[TUHS] 386BSD released

Bakul Shah bakul at iitbombay.org
Sat Jul 17 02:11:16 AEST 2021


On Jul 16, 2021, at 6:56 AM, Larry McVoy <lm at mcvoy.com> wrote:
> 
> On Fri, Jul 16, 2021 at 09:00:58AM -0400, Theodore Y. Ts'o wrote:
>> The trick that I used was two have two "flip buffers" which were
>> dedicated for each serial port.  One buffer would be filled by the
>> interrupt handler, while the other would be buffer would be processed
>> by the bottom half (read: software interrupt) handler.  When the
>> bottom half handler had emptied one buffer, it would check to see if
>> there were any characters in the other buffer, and if so, flip the two
>> and process the characters in that buffer.  
> 
> I'm pretty sure SGI used a similar approach for networking packets.

This is somewhat h/w dependent.
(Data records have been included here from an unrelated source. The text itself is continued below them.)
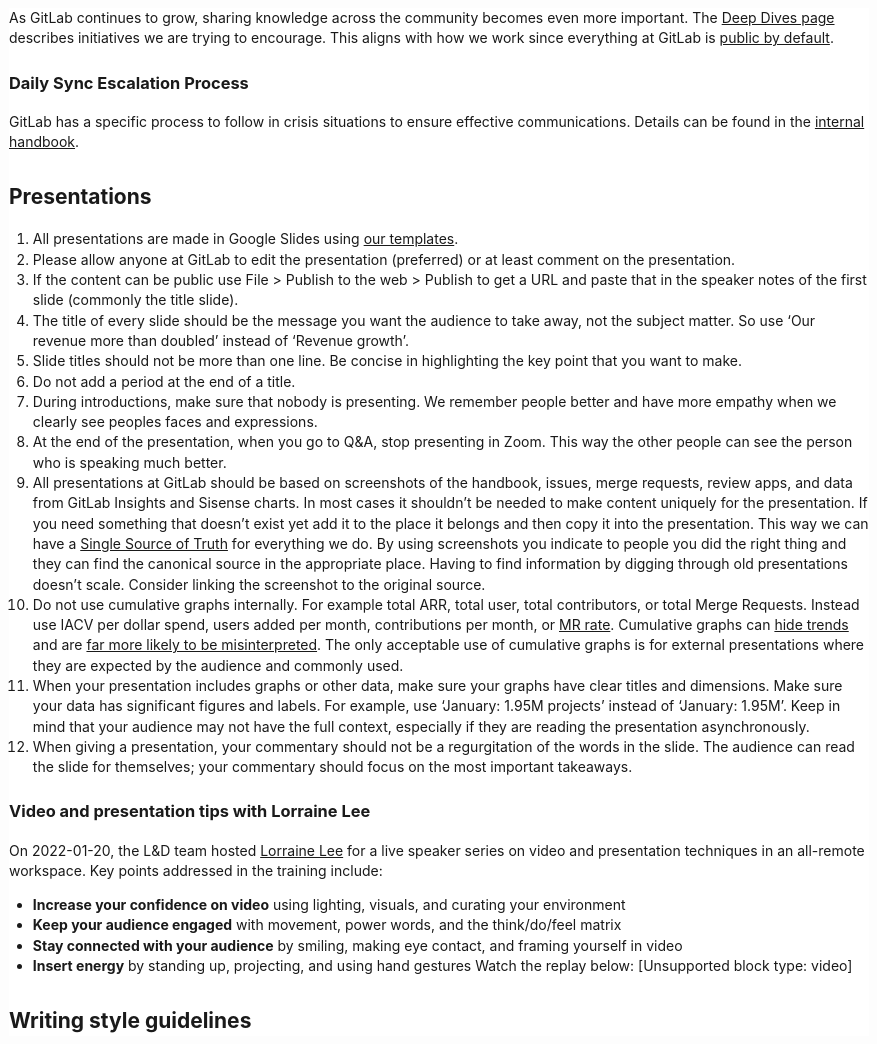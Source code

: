 As GitLab continues to grow, sharing knowledge across the community becomes even more important. The [Deep Dives page](https://handbook.gitlab.com/handbook/communication/deep-dives/) describes initiatives we are trying to encourage. This aligns with how we work since everything at GitLab is [public by default](https://handbook.gitlab.com/handbook/values/#public-by-default).
### Daily Sync Escalation Process
GitLab has a specific process to follow in crisis situations to ensure effective communications. Details can be found in the [internal handbook](https://internal.gitlab.com/handbook/company/daily-sync-escalation-process/).
## Presentations
1. All presentations are made in Google Slides using [our templates](https://handbook.gitlab.com/handbook/tools-and-tips/#google-slides).
1. Please allow anyone at GitLab to edit the presentation (preferred) or at least comment on the presentation.
1. If the content can be public use File > Publish to the web > Publish to get a URL and paste that in the speaker notes of the first slide (commonly the title slide).
1. The title of every slide should be the message you want the audience to take away, not the subject matter. So use ‘Our revenue more than doubled’ instead of ‘Revenue growth’.
1. Slide titles should not be more than one line. Be concise in highlighting the key point that you want to make.
1. Do not add a period at the end of a title.
1. During introductions, make sure that nobody is presenting. We remember people better and have more empathy when we clearly see peoples faces and expressions.
1. At the end of the presentation, when you go to Q&A, stop presenting in Zoom. This way the other people can see the person who is speaking much better.
1. All presentations at GitLab should be based on screenshots of the handbook, issues, merge requests, review apps, and data from GitLab Insights and Sisense charts. In most cases it shouldn’t be needed to make content uniquely for the presentation. If you need something that doesn’t exist yet add it to the place it belongs and then copy it into the presentation. This way we can have a [Single Source of Truth](https://handbook.gitlab.com/handbook/values/#single-source-of-truth) for everything we do. By using screenshots you indicate to people you did the right thing and they can find the canonical source in the appropriate place. Having to find information by digging through old presentations doesn’t scale. Consider linking the screenshot to the original source.
1. Do not use cumulative graphs internally. For example total ARR, total user, total contributors, or total Merge Requests. Instead use IACV per dollar spend, users added per month, contributions per month, or [MR rate](https://handbook.gitlab.com/handbook/engineering/development/performance-indicators/#development-department-member-mr-rate). Cumulative graphs can [hide trends](https://www.heap.io/blog/how-to-lie-with-data-visualization) and are [far more likely to be misinterpreted](https://measuringu.com/cumulative-graphs/). The only acceptable use of cumulative graphs is for external presentations where they are expected by the audience and commonly used.
1. When your presentation includes graphs or other data, make sure your graphs have clear titles and dimensions. Make sure your data has significant figures and labels. For example, use ‘January: 1.95M projects’ instead of ‘January: 1.95M’. Keep in mind that your audience may not have the full context, especially if they are reading the presentation asynchronously.
1. When giving a presentation, your commentary should not be a regurgitation of the words in the slide. The audience can read the slide for themselves; your commentary should focus on the most important takeaways.
### Video and presentation tips with Lorraine Lee
On 2022-01-20, the L&D team hosted [Lorraine Lee](https://linkedin.com/in/lorraineklee) for a live speaker series on video and presentation techniques in an all-remote workspace.
Key points addressed in the training include:
- **Increase your confidence on video** using lighting, visuals, and curating your environment
- **Keep your audience engaged** with movement, power words, and the think/do/feel matrix
- **Stay connected with your audience** by smiling, making eye contact, and framing yourself in video
- **Insert energy** by standing up, projecting, and using hand gestures
Watch the replay below:
[Unsupported block type: video]
## Writing style guidelines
Ideally you want the h/w to
do some buffering for streaming at full speed so that you
don't need to take a per char or per packet interrupt. Hence
NS16550 which used a 16 char FIFO. AMD LANCE used a ring of
2^N buffer descriptors. Intel 82586 used a linked list -
don't recall if you had to make it a circular buffer. The
early 3COM controller didn't buffer more than a packet and
you had to copy it. As a contractor I did a couple of network
drivers for 3rd party hardware for SGI in late '80s & early
'90s.  I don't recall any details now but in both cases the
h/w did buffer up a bunch. Once things are handed to s/w, you
have a lot more flexibility. Though I never liked the idea of
splitting a packet up in multiple mbufs!